US core CPI slows to 3.3%, lowest since Apr 2021

In June, US CPI fell -0.1% mom, versus expectation of 0.1% mom rise. Core CPI (all items less food and energy) rose 0.1% mom, below expectation of 0.2% mom rise. Energy index fell -2.0% mom while food index rose 0.2% mom.

For the 12-month period, headline CPI slowed from 3.3% yoy to 3.0%yoy, below expectation of 3.1% yoy. Core CPI slowed from 3.4% yoy to 3.3% yoy, below expectation of being unchanged at 3.4% yoy. Core CPI was also the lowest since April 2021. Energy index was up 1.0% yoy while food index was up 2.2% yoy.
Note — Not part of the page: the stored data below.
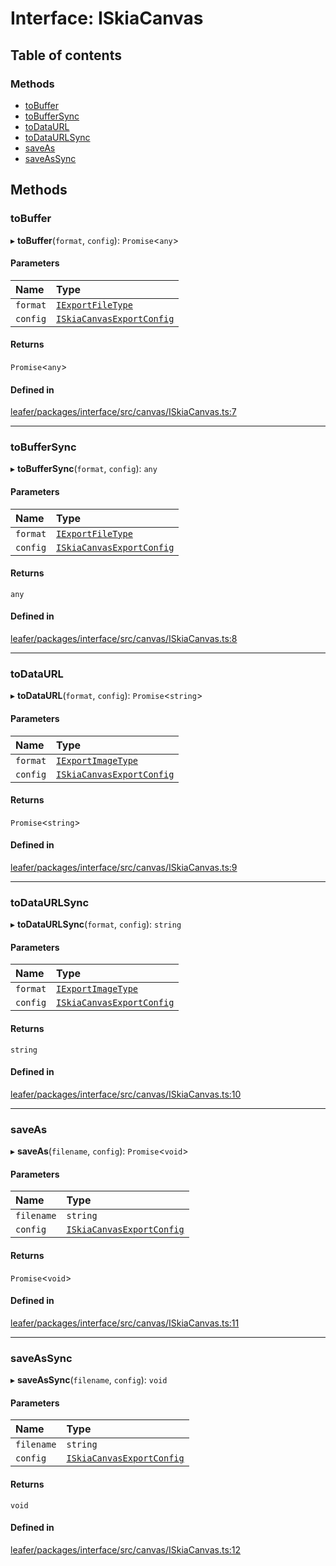 # Interface: ISkiaCanvas

## Table of contents

### Methods

- [toBuffer](ISkiaCanvas.md#tobuffer)
- [toBufferSync](ISkiaCanvas.md#tobuffersync)
- [toDataURL](ISkiaCanvas.md#todataurl)
- [toDataURLSync](ISkiaCanvas.md#todataurlsync)
- [saveAs](ISkiaCanvas.md#saveas)
- [saveAsSync](ISkiaCanvas.md#saveassync)

## Methods

### toBuffer

▸ **toBuffer**(`format`, `config`): `Promise`<`any`\>

#### Parameters

| Name | Type |
| :------ | :------ |
| `format` | [`IExportFileType`](../modules.md#iexportfiletype) |
| `config` | [`ISkiaCanvasExportConfig`](ISkiaCanvasExportConfig.md) |

#### Returns

`Promise`<`any`\>

#### Defined in

[leafer/packages/interface/src/canvas/ISkiaCanvas.ts:7](https://github.com/leaferjs/leafer/blob/8db572e/packages/interface/src/canvas/ISkiaCanvas.ts#L7)

___

### toBufferSync

▸ **toBufferSync**(`format`, `config`): `any`

#### Parameters

| Name | Type |
| :------ | :------ |
| `format` | [`IExportFileType`](../modules.md#iexportfiletype) |
| `config` | [`ISkiaCanvasExportConfig`](ISkiaCanvasExportConfig.md) |

#### Returns

`any`

#### Defined in

[leafer/packages/interface/src/canvas/ISkiaCanvas.ts:8](https://github.com/leaferjs/leafer/blob/8db572e/packages/interface/src/canvas/ISkiaCanvas.ts#L8)

___

### toDataURL

▸ **toDataURL**(`format`, `config`): `Promise`<`string`\>

#### Parameters

| Name | Type |
| :------ | :------ |
| `format` | [`IExportImageType`](../modules.md#iexportimagetype) |
| `config` | [`ISkiaCanvasExportConfig`](ISkiaCanvasExportConfig.md) |

#### Returns

`Promise`<`string`\>

#### Defined in

[leafer/packages/interface/src/canvas/ISkiaCanvas.ts:9](https://github.com/leaferjs/leafer/blob/8db572e/packages/interface/src/canvas/ISkiaCanvas.ts#L9)

___

### toDataURLSync

▸ **toDataURLSync**(`format`, `config`): `string`

#### Parameters

| Name | Type |
| :------ | :------ |
| `format` | [`IExportImageType`](../modules.md#iexportimagetype) |
| `config` | [`ISkiaCanvasExportConfig`](ISkiaCanvasExportConfig.md) |

#### Returns

`string`

#### Defined in

[leafer/packages/interface/src/canvas/ISkiaCanvas.ts:10](https://github.com/leaferjs/leafer/blob/8db572e/packages/interface/src/canvas/ISkiaCanvas.ts#L10)

___

### saveAs

▸ **saveAs**(`filename`, `config`): `Promise`<`void`\>

#### Parameters

| Name | Type |
| :------ | :------ |
| `filename` | `string` |
| `config` | [`ISkiaCanvasExportConfig`](ISkiaCanvasExportConfig.md) |

#### Returns

`Promise`<`void`\>

#### Defined in

[leafer/packages/interface/src/canvas/ISkiaCanvas.ts:11](https://github.com/leaferjs/leafer/blob/8db572e/packages/interface/src/canvas/ISkiaCanvas.ts#L11)

___

### saveAsSync

▸ **saveAsSync**(`filename`, `config`): `void`

#### Parameters

| Name | Type |
| :------ | :------ |
| `filename` | `string` |
| `config` | [`ISkiaCanvasExportConfig`](ISkiaCanvasExportConfig.md) |

#### Returns

`void`

#### Defined in

[leafer/packages/interface/src/canvas/ISkiaCanvas.ts:12](https://github.com/leaferjs/leafer/blob/8db572e/packages/interface/src/canvas/ISkiaCanvas.ts#L12)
US initial jobless claims falls to 222k vs exp 239k

US initial jobless claims fell -17k to 222k in the week ending July 6, below expectation of 239k. Four-week moving average of initial claims fell -4k to 233.5k.

Continuing claims fell -4k to 1852k in the week ending June 29. Four-week moving average of continuing claims rose 10k to 1840k, highest since December 4, 2021.

UK GDP grows 0.4% mom in May, driven by services

UK GDP grew by 0.4% mom in May, surpassing expectations of 0.2% mom increase. The primary driver of this growth was a 0.3% mom rise in services output, which significantly contributed to the overall monthly GDP increase. Additionally, production output grew by 0.2% mom , while construction output saw a substantial jump of 1.9% mom.

On a broader scale, real GDP is estimated to have grown by 0.9% in the three months leading up to May compared to the previous three months ending in February. This growth was predominantly driven by a 1.1% increase in services output. However, production remained stagnant with no growth, and construction output declined by -0.7%.

USD/JPY Mid-Day Outlook

Daily Pivots: (S1) 161.38; (P) 161.59; (R1) 161.93; More…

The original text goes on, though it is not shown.